Today: Still another city, another ophthalmologist. Has your right eye always been that weak? The physician’s assistant asks me. Yes, I say. I had to wear a patch when I was four.
The ophthalmologist comes in. He tells me that, after all my middle-aged years of buying reading glasses, losing reading glasses, and buying new reading glasses, I finally need glasses full time again. Bifocals, in fact. Here we go again.
What ever happened to atropine? I ask him. They don’t use it any longer.
And that awful rush of air test? Oh, everybody hated that, he says. We haven’t used it in years.
I don’t ask about red leopardskin glasses. They’re all the rage now — except for those of us who had to wear them when we were eight. For us, they’ll never come back in style.
This time around, I think I’m going for purple.
(Copyright 2015 by Ruth Pennebaker)
Wait a minute! They did that puff of air thing last year when I went!
I always wanted glasses when everyone else except me was wearing them…until I got them. Then I got contacts. Now, I like switching off..and I will say, purple frames do sound like fun.
But it’s an excuse to have lots of pairs!
This Australian company, ‘On the Nose’, makes glasses that are so fun and colourful that the National Gallery was selling them from its shop – http://www.onthenose.com.au/Default.htm
Oh so relate to this esp the wanting to be healed of my sight. In the end it cost me £4000 to have new lenses put in my actual eyes – like having cataracts done.
In my ophthalmologists they take a photo of your retina to decide if you have anything going on. The assistant took my photo and came out screaming for the ophthalmologist because my retina was pale yellow instead of the dark orange it should be. The ophthalmologist spent longer calming her down and telling her it was because I had had such bad myopia and not to worry. And then he told me to make sure I reassured people when they looked at my retina!! Humm!!
Oh, go for the purple. At our age, making a spectacle of yourself is half the fun.
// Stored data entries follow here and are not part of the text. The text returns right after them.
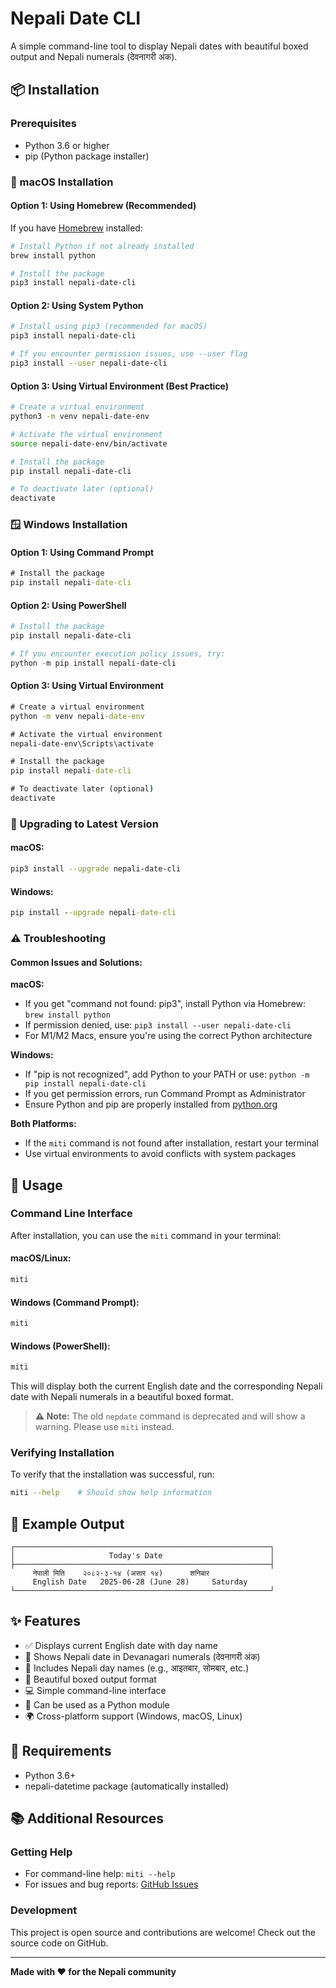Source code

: # Nepali Date CLI

A simple command-line tool to display Nepali dates with beautiful boxed output and Nepali numerals (देवनागरी अंक).

## 📦 Installation

### Prerequisites
- Python 3.6 or higher
- pip (Python package installer)

### 🍎 macOS Installation

#### Option 1: Using Homebrew (Recommended)
If you have [Homebrew](https://brew.sh/) installed:

```bash
# Install Python if not already installed
brew install python

# Install the package
pip3 install nepali-date-cli
```

#### Option 2: Using System Python
```bash
# Install using pip3 (recommended for macOS)
pip3 install nepali-date-cli

# If you encounter permission issues, use --user flag
pip3 install --user nepali-date-cli
```

#### Option 3: Using Virtual Environment (Best Practice)
```bash
# Create a virtual environment
python3 -m venv nepali-date-env

# Activate the virtual environment
source nepali-date-env/bin/activate

# Install the package
pip install nepali-date-cli

# To deactivate later (optional)
deactivate
```

### 🪟 Windows Installation

#### Option 1: Using Command Prompt
```cmd
# Install the package
pip install nepali-date-cli
```

#### Option 2: Using PowerShell
```powershell
# Install the package
pip install nepali-date-cli

# If you encounter execution policy issues, try:
python -m pip install nepali-date-cli
```

#### Option 3: Using Virtual Environment
```cmd
# Create a virtual environment
python -m venv nepali-date-env

# Activate the virtual environment
nepali-date-env\Scripts\activate

# Install the package
pip install nepali-date-cli

# To deactivate later (optional)
deactivate
```

### 🔄 Upgrading to Latest Version

#### macOS:
```bash
pip3 install --upgrade nepali-date-cli
```

#### Windows:
```cmd
pip install --upgrade nepali-date-cli
```

### ⚠️ Troubleshooting

#### Common Issues and Solutions:

**macOS:**
- If you get "command not found: pip3", install Python via Homebrew: `brew install python`
- If permission denied, use: `pip3 install --user nepali-date-cli`
- For M1/M2 Macs, ensure you're using the correct Python architecture

**Windows:**
- If "pip is not recognized", add Python to your PATH or use: `python -m pip install nepali-date-cli`
- If you get permission errors, run Command Prompt as Administrator
- Ensure Python and pip are properly installed from [python.org](https://python.org)

**Both Platforms:**
- If the `miti` command is not found after installation, restart your terminal
- Use virtual environments to avoid conflicts with system packages

## 🚀 Usage

### Command Line Interface
After installation, you can use the `miti` command in your terminal:

#### macOS/Linux:
```bash
miti
```

#### Windows (Command Prompt):
```cmd
miti
```

#### Windows (PowerShell):
```powershell
miti
```

This will display both the current English date and the corresponding Nepali date with Nepali numerals in a beautiful boxed format.

> **⚠️ Note:** The old `nepdate` command is deprecated and will show a warning. Please use `miti` instead.

### Verifying Installation
To verify that the installation was successful, run:

```bash
miti --help    # Should show help information
```

## 📸 Example Output

```
┌─────────────────────────────────────────────────────────┐
│                     Today's Date                        │
├─────────────────────────────────────────────────────────┤
     नेपाली मिति    २०८२-३-१४ (असार १४)      शनिबार       
     English Date   2025-06-28 (June 28)     Saturday       
└─────────────────────────────────────────────────────────┘
```

## ✨ Features

- ✅ Displays current English date with day name
- 🔢 Shows Nepali date in Devanagari numerals (देवनागरी अंक)
- 📅 Includes Nepali day names (e.g., आइतबार, सोमबार, etc.)
- 🎨 Beautiful boxed output format
- 💻 Simple command-line interface
- 🐍 Can be used as a Python module
- 🌍 Cross-platform support (Windows, macOS, Linux)

## 🔧 Requirements

- Python 3.6+
- nepali-datetime package (automatically installed)

## 📚 Additional Resources

### Getting Help
- For command-line help: `miti --help`
- For issues and bug reports: [GitHub Issues](https://github.com/yourusername/nepali-date-cli/issues)

### Development
This project is open source and contributions are welcome! Check out the source code on GitHub.

---

**Made with ❤️ for the Nepali community**


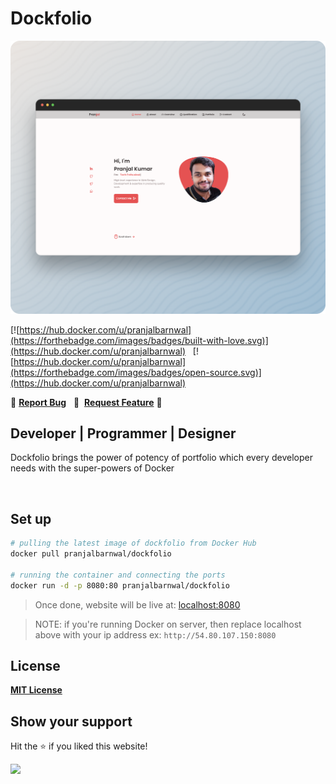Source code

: # Dockfolio
<img src="./res/seo.png" alt="Dockfolio | Pranjal Kumar | pranjalbarnwal" width="600" />


[![https://hub.docker.com/u/pranjalbarnwal](https://forthebadge.com/images/badges/built-with-love.svg)](https://hub.docker.com/u/pranjalbarnwal) &nbsp;
[![https://hub.docker.com/u/pranjalbarnwal](https://forthebadge.com/images/badges/open-source.svg)](https://hub.docker.com/u/pranjalbarnwal) &nbsp;
<br>

🔹
<a href="https://github.com/pranjal-barnwal/dockfolio/issues">**Report Bug**</a> &nbsp;
🔹&nbsp;
<a href="https://github.com/pranjal-barnwal/dockfolio/issues">**Request Feature**</a>
🔹




## Developer | Programmer | Designer 
Dockfolio brings the power of potency of portfolio which every developer needs with the super-powers of Docker

<br>

## Set up
```bash
# pulling the latest image of dockfolio from Docker Hub
docker pull pranjalbarnwal/dockfolio

# running the container and connecting the ports
docker run -d -p 8080:80 pranjalbarnwal/dockfolio
```

> Once done, website will be live at: [localhost:8080](http://localhost:8080)

> NOTE: if you're running Docker on server, then replace localhost above with your ip address
ex: `http://54.80.107.150:8080`

## License
[**MIT License**](https://github.com/pranjal-barnwal/dockfolio/blob/main/license)


## **Show your support**
Hit the ⭐ if you liked this website!

<img src="https://media.giphy.com/media/mGcNjsfWAjY5AEZNw6/giphy.gif" width="80">
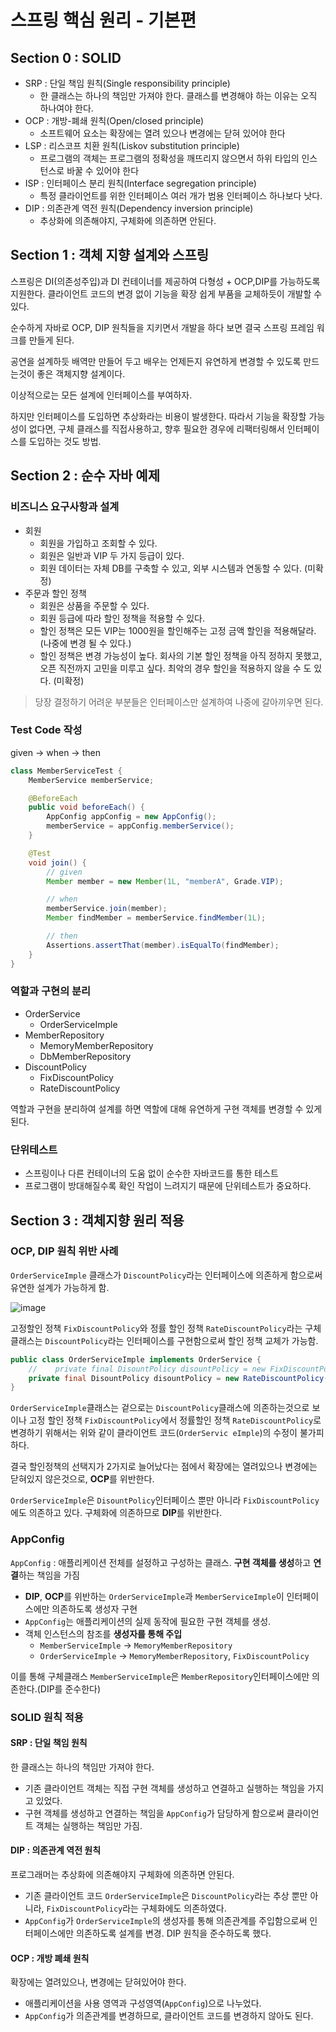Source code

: # 스프링 핵심 원리 - 기본편

## Section 0 : SOLID

- SRP : 단일 책임 원칙(Single responsibility principle)
    - 한 클래스는 하나의 책임만 가져야 한다. 클래스를 변경해야 하는 이유는 오직 하나여야 한다.
- OCP : 개방-폐쇄 원칙(Open/closed principle)
    - 소프트웨어 요소는 확장에는 열려 있으나 변경에는 닫혀 있어야 한다
- LSP : 리스코프 치환 원칙(Liskov substitution principle)
    - 프로그램의 객체는 프로그램의 정확성을 깨뜨리지 않으면서 하위 타입의 인스턴스로 바꿀 수 있어야 한다
- ISP : 인터페이스 분리 원칙(Interface segregation principle)
    - 특정 클라이언트를 위한 인터페이스 여러 개가 범용 인터페이스 하나보다 낫다.
- DIP : 의존관계 역전 원칙(Dependency inversion principle)
    - 추상화에 의존해야지, 구체화에 의존하면 안된다.

## Section 1 : 객체 지향 설계와 스프링

스프링은 DI(의존성주입)과 DI 컨테이너를 제공하여 다형성 + OCP,DIP를 가능하도록 지원한다. 클라이언트 코드의 변경 없이 기능을 확장 쉽게 부품을 교체하듯이 개발할 수 있다.

순수하게 자바로 OCP, DIP 원칙들을 지키면서 개발을 하다 보면 결국 스프링 프레임 워크를 만들게 된다.

공연을 설계하듯 배역만 만들어 두고 배우는 언제든지 유연하게 변경할 수 있도록 만드는것이 좋은 객체지향 설계이다.

이상적으로는 모든 설계에 인터페이스를 부여하자.

하지만 인터페이스를 도입하면 추상화라는 비용이 발생한다. 따라서 기능을 확장할 가능성이 없다면, 구체 클래스를 직접사용하고, 향후 필요한 경우에 리팩터링해서 인터페이스를 도입하는 것도 방법.

## Section 2 : 순수 자바 예제

### 비즈니스 요구사항과 설계

- 회원
    - 회원을 가입하고 조회할 수 있다.
    - 회원은 일반과 VIP 두 가지 등급이 있다.
    - 회원 데이터는 자체 DB를 구축할 수 있고, 외부 시스템과 연동할 수 있다. (미확정)
- 주문과 할인 정책
    - 회원은 상품을 주문할 수 있다.
    - 회원 등급에 따라 할인 정책을 적용할 수 있다.
    - 할인 정책은 모든 VIP는 1000원을 할인해주는 고정 금액 할인을 적용해달라. (나중에 변경 될 수 있다.)
    - 할인 정책은 변경 가능성이 높다. 회사의 기본 할인 정책을 아직 정하지 못했고, 오픈 직전까지 고민을 미루고 싶다. 최악의 경우 할인을 적용하지 않을 수 도 있다. (미확정)

> 당장 결정하기 어려운 부분들은 인터페이스만 설계하여 나중에 갈아끼우면 된다.

### Test Code 작성

given -> when -> then

```java
class MemberServiceTest {
    MemberService memberService;

    @BeforeEach
    public void beforeEach() {
        AppConfig appConfig = new AppConfig();
        memberService = appConfig.memberService();
    }

    @Test
    void join() {
        // given
        Member member = new Member(1L, "memberA", Grade.VIP);

        // when
        memberService.join(member);
        Member findMember = memberService.findMember(1L);

        // then
        Assertions.assertThat(member).isEqualTo(findMember);
    }
}
```

### 역할과 구현의 분리

- OrderService
    - OrderServiceImple
- MemberRepository
    - MemoryMemberRepository
    - DbMemberRepository
- DiscountPolicy
    - FixDiscountPolicy
    - RateDiscountPolicy

역할과 구현을 분리하여 설계를 하면 역할에 대해 유연하게 구현 객체를 변경할 수 있게 된다.

### 단위테스트

- 스프링이나 다른 컨테이너의 도움 없이 순수한 자바코드를 통한 테스트
- 프로그램이 방대해질수록 확인 작업이 느려지기 때문에 단위테스트가 중요하다.

## Section 3 : 객체지향 원리 적용

### OCP, DIP 원칙 위반 사례

`OrderServiceImple` 클래스가 `DiscountPolicy`라는 인터페이스에 의존하게 함으로써 유연한 설계가 가능하게 함.

![image](https://user-images.githubusercontent.com/28651727/148065072-388899c0-dc14-43bd-a6f8-30cb7aceceff.png)

고정할인 정책 `FixDiscountPolicy`와 정률 할인 정책 `RateDiscountPolicy`라는 구체 클래스는 `DiscountPolicy`라는 인터페이스를 구현함으로써 할인 정책 교체가 가능함.

```java
public class OrderServiceImple implements OrderService {
    //    private final DisountPolicy disountPolicy = new FixDiscountPolicy();
    private final DisountPolicy disountPolicy = new RateDiscountPolicy(); // 구체클래스에 의존하기 때문에 OCP를 위반한다.
}
```

`OrderServiceImple`클래스는 겉으로는 `DiscountPolicy`클래스에 의존하는것으로 보이나 
고정 할인 정책 `FixDiscountPolicy`에서 정률할인 정책 `RateDiscountPolicy`로 변경하기 위해서는 
위와 같이 클라이언트 코드(`OrderServic eImple`)의 수정이 불가피 하다.

결국 할인정책의 선택지가 2가지로 늘어났다는 점에서 확장에는 열려있으나 변경에는 닫혀있지 않은것으로, **OCP**를 위반한다.

`OrderServiceImple`은 `DisountPolicy`인터페이스 뿐만 아니라 `FixDiscountPolicy`에도 의존하고 있다.
구체화에 의존하므로 **DIP**를 위반한다.

### AppConfig

`AppConfig` : 애플리케이션 전체를 설정하고 구성하는 클래스. **구현 객체를 생성**하고 **연결**하는 책임을 가짐

- **DIP**, **OCP**를 위반하는 `OrderServiceImple`과 `MemberServiceImple`이 인터페이스에만 의존하도록 생성자 구현
- `AppConfig`는 애플리케이션의 실제 동작에 필요한 구현 객체를 생성. 
- 객체 인스턴스의 참조를 **생성자를 통해 주입**
  - `MemberServiceImple` -> `MemoryMemberRepository`
  - `OrderServiceImple` -> `MemoryMemberRepository`, `FixDiscountPolicy`

이를 통해 구체클래스 `MemberServiceImple`은 `MemberRepository`인터페이스에만 의존한다.(DIP를 준수한다)

### SOLID 원칙 적용

#### SRP : 단일 책임 원칙

한 클래스는 하나의 책임만 가져야 한다.

- 기존 클라이언트 객체는 직접 구현 객체를 생성하고 연결하고 실행하는 책임을 가지고 있었다.
- 구현 객체를 생성하고 연결하는 책임을 `AppConfig`가 담당하게 함으로써 클라이언트 객체는 실행하는 책임만 가짐.

#### DIP : 의존관계 역전 원칙

프로그래머는 추상화에 의존해야지 구체화에 의존하면 안된다.

- 기존 클라이언트 코드 `OrderServiceImple`은 `DiscountPolicy`라는 추상 뿐만 아니라, `FixDiscountPolicy`라는 구체화에도 의존하였다.
- `AppConfig`가 `OrderServiceImple`의 생성자를 통해 의존관계를 주입함으로써 인터페이스에만 의존하도록 설계를 변경. DIP 원칙을 준수하도록 했다.

#### OCP : 개방 폐쇄 원칙

확장에는 열려있으나, 변경에는 닫혀있어야 한다.

- 애플리케이션을 사용 영역과 구성영역(`AppConfig`)으로 나누었다.
- `AppConfig`가 의존관계를 변경하므로, 클라이언트 코드를 변경하지 않아도 된다.



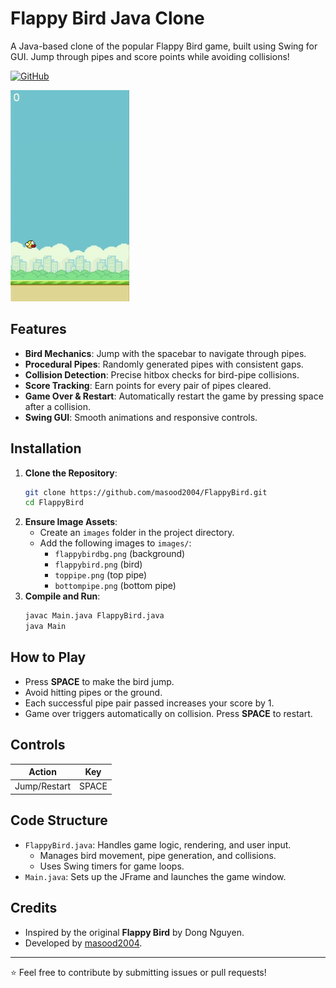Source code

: # Flappy Bird Java Clone

A Java-based clone of the popular Flappy Bird game, built using Swing for GUI. Jump through pipes and score points while avoiding collisions!

[![GitHub](https://img.shields.io/badge/GitHub-Repository-blue?style=flat-square&logo=github)](https://github.com/masood2004/FlappyBird)

![Gameplay Demo](https://raw.githubusercontent.com/masood2004/FlappyBird/refs/heads/master/src/images/demo.gif)

## Features
- **Bird Mechanics**: Jump with the spacebar to navigate through pipes.
- **Procedural Pipes**: Randomly generated pipes with consistent gaps.
- **Collision Detection**: Precise hitbox checks for bird-pipe collisions.
- **Score Tracking**: Earn points for every pair of pipes cleared.
- **Game Over & Restart**: Automatically restart the game by pressing space after a collision.
- **Swing GUI**: Smooth animations and responsive controls.

## Installation
1. **Clone the Repository**:
   ```bash
   git clone https://github.com/masood2004/FlappyBird.git
   cd FlappyBird
   ```
2. **Ensure Image Assets**:
   - Create an `images` folder in the project directory.
   - Add the following images to `images/`:
     - `flappybirdbg.png` (background)
     - `flappybird.png` (bird)
     - `toppipe.png` (top pipe)
     - `bottompipe.png` (bottom pipe)
3. **Compile and Run**:
   ```bash
   javac Main.java FlappyBird.java
   java Main
   ```

## How to Play
- Press **SPACE** to make the bird jump.
- Avoid hitting pipes or the ground.
- Each successful pipe pair passed increases your score by 1.
- Game over triggers automatically on collision. Press **SPACE** to restart.

## Controls
| Action          | Key     |
|-----------------|---------|
| Jump/Restart    | SPACE   |

## Code Structure
- `FlappyBird.java`: Handles game logic, rendering, and user input.
  - Manages bird movement, pipe generation, and collisions.
  - Uses Swing timers for game loops.
- `Main.java`: Sets up the JFrame and launches the game window.

## Credits
- Inspired by the original **Flappy Bird** by Dong Nguyen.
- Developed by [masood2004](https://github.com/masood2004).

---

⭐ Feel free to contribute by submitting issues or pull requests!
I love my purple glasses (go for progressives…they take a little while to get used to but they’re amazing). Mine even have a little bling on the sides…
Sherry
I had my eyes tested this year and they used that air puff test for glaucoma. And your ophthalmologist is saying that test isn’t used any more??? I want to go to him/her 🙂
I had the puff of air, too. Last week. One of my daughters had to wear an eye-patch. This post made me understand why she hated it so much.
Glasses as a kid? Definitely not easy. Sorry you need them again.
Oh, I got the atropine drops way back. Then I find out its named after one of the 3 Fates of Greek mythology. The bad-ass Fate who cuts the threads of life. Atropine comes from the Deadly Nightshade plant. Meh, so do potatoes and eggplant. That’s why the eyedoc makes sure not to get any drops in your mouth. The drug works by paralysing the iris, and it work on hearts and lungs just fine.
So now we have a really hi-tech machine that, to put it bluntly, breaks wind right in your face. And then measures the result.
I actually DO have red leopard-skin glasses right now! But that’s only because they were the cheapest replacement when my old expensive glasses broke recently. I’ve since figured out that this philosophy is part of my Aging M.O. – I don’t care what they look like as long as they’re cheap.